Nie odpowiedziałeś Kolego Vademecum na postawione przeze mnie pytania na które oczywiście w większości znam odpowiedź. Rozumiem że odpowiedź zaprzeczyłaby Twojej tezie. Nie będę pytał o obecność w kokpicie generała Błasika bo to już zostało wyjaśnione przez prokuraturę. Zapytam jednak dlaczego ze stenogramu rozmów zniknął fragment z ustaleniem drogi lądowania i dlaczego ustalono kierunek ze wschodu. Gdyby samolot lądował z kierunku zachodniego to

  • Samolot lądowałby prosto z trasy czyli kierunku z którego nadlatywał (wg mnie logiczne rozwiązanie).
  • Tu-154m lądowałby pod wiatr co zwiększyłoby znacznie szanse na szybkie podniesienie samolotu w razie kłopotów (wg mnie wybór krytyczny).
  • Po stronie zachodniej nie było niebezpiecznych wzniesień, jarów, przeszkód terenowych (jw.)
  • Przed samym progiem pasa startowego był otwarty teren (czyżby chodziło o brak możliwości ukrycia agregatów do zamgławiania? A, wiem. Mocarstwo atomowe nie ma takich technologii).

Pewnie na te pytania też nie otrzymam odpowiedzi. Baranom, czyli wg Kolego Vademecum tych co ludzie ich wybierają, się nie odpowiada.

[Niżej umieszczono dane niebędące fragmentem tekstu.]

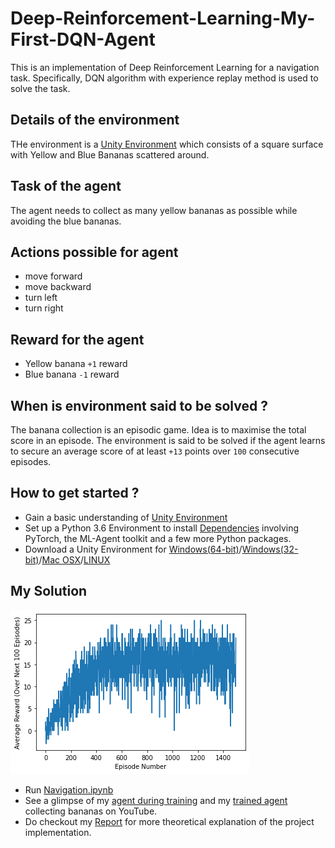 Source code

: # Deep-Reinforcement-Learning-My-First-DQN-Agent
This is an implementation of Deep Reinforcement Learning for a navigation task. Specifically, DQN algorithm with experience replay method is used to solve the task.
## Details of the environment 
THe environment is a [Unity Environment](https://github.com/Unity-Technologies/ml-agents/blob/master/docs/Learning-Environment-Examples.md#banana-collector) which consists of a square surface with Yellow and Blue Bananas scattered around. 
## Task of the agent
The agent needs to collect as many yellow bananas as possible while avoiding the blue bananas.
## Actions possible for agent 
- move forward
- move backward
- turn left
- turn right
## Reward for the agent 
- Yellow banana `+1` reward
- Blue banana `-1` reward
## When is environment said to be solved ?
The banana collection is an episodic game. Idea is to maximise the total score in an episode. The environment is said to be solved if the agent learns to secure an average score of at least `+13` points over `100` consecutive episodes.
## How to get started ?
- Gain a basic understanding of [Unity Environment](https://github.com/Unity-Technologies/ml-agents/blob/master/docs/Learning-Environment-Examples.md#banana-collector)
- Set up a Python 3.6 Environment to install [Dependencies](https://github.com/udacity/deep-reinforcement-learning#dependencies) involving PyTorch, the ML-Agent toolkit and a few more Python packages.
- Download a Unity Environment for [Windows(64-bit)](https://classroom.udacity.com/nanodegrees/nd893/parts/6b0c03a7-6667-4fcf-a9ed-dd41a2f76485/modules/e7499d4f-24f9-42ec-9864-23adcfa4e241/lessons/69bd42c6-b70e-4866-9764-9bfa8c03cdea/concepts/319dc918-bd2c-4d3b-80a5-063bb5f1905a)/[Windows(32-bit)](https://s3-us-west-1.amazonaws.com/udacity-drlnd/P1/Banana/Banana_Windows_x86.zip)/[Mac OSX](https://s3-us-west-1.amazonaws.com/udacity-drlnd/P1/Banana/Banana.app.zip)/[LINUX](https://classroom.udacity.com/nanodegrees/nd893/parts/6b0c03a7-6667-4fcf-a9ed-dd41a2f76485/modules/e7499d4f-24f9-42ec-9864-23adcfa4e241/lessons/69bd42c6-b70e-4866-9764-9bfa8c03cdea/concepts/319dc918-bd2c-4d3b-80a5-063bb5f1905a)
## My Solution
![image](https://github.com/SHIVOH/Deep-Reinforcement-Learning-My-First-DQN-Agent/blob/main/resultDRL.png)
- Run [Navigation.ipynb](/Navigation.ipynb)
- See a glimpse of my [agent during training](https://www.youtube.com/watch?v=GsU6uDynaw8) and my [trained agent](https://www.youtube.com/watch?v=aMmo9q_zODk) collecting bananas on YouTube.
- Do checkout my [Report](/report.pdf) for more theoretical explanation of the project implementation.
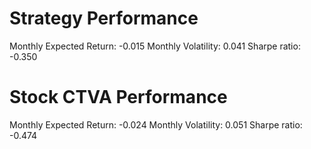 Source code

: # Strategy Performance
Monthly Expected Return: -0.015
Monthly Volatility: 0.041
Sharpe ratio: -0.350
# Stock CTVA Performance
Monthly Expected Return: -0.024
Monthly Volatility: 0.051
Sharpe ratio: -0.474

Gruzja otrzymała wsparcie, Ukraina już nie i za kilka lat państwa bałtyckie też takiego wsparcia nie otrzymają.  Jak myślisz Kolego Vademecum, który kraj i kiedy będzie potrzebował takiego wsparcia jak Gruzja?

Pozdrawiam!


  • 0

#98 Jaga

Jaga

    V.I.P

  • Użytkownik
  • 1385 postów

Napisano 09 czerwiec 2019 - 18:31

Zdaje się o stadzie baranów to ja pisałam ;)
  • 0

#99 Vademecum

Vademecum

    V.I.P

  • Użytkownik
  • 8629 postów

Napisano 09 czerwiec 2019 - 18:48

kolego na dwa sprzeczne komunikaty ja bym wybrał ten bezpieczniejszy, a pilot wybrał ten niebezpieczny. więc to on odpowiada za katastrofe, a ten kto mu kazał czy rozkazał przyczynił się do katastrofy a cała reszta to jest uknuta otoczka dla zmyły.
Na pytania które zadajesz nie odpowiadam bo nie znam odpowiedzi, a wszelkie dalsze dociekania niemają sęsu, sĺużą tylko matactwu. Nikogo nie zamierzam obrażać ani porównywać do jakiś tam.
W lotnictwie cywilnym nie doszłoby do tej katastrofy, żaden pilot nie podjąby się takiego narażania ludzi. Pewnie dlatego 11 pułk został zlikwidowany - banda szaleńców kierowana przez szaleńca i tyle.
Dla mnie likwidacja 11 pułku to przyznanie się do winy !!!
  • 0

#100 Jaga

Jaga

    V.I.P

  • Użytkownik
  • 1385 postów

Napisano 09 czerwiec 2019 - 18:55

A pilot nie mógł się katapultowac, czy coś?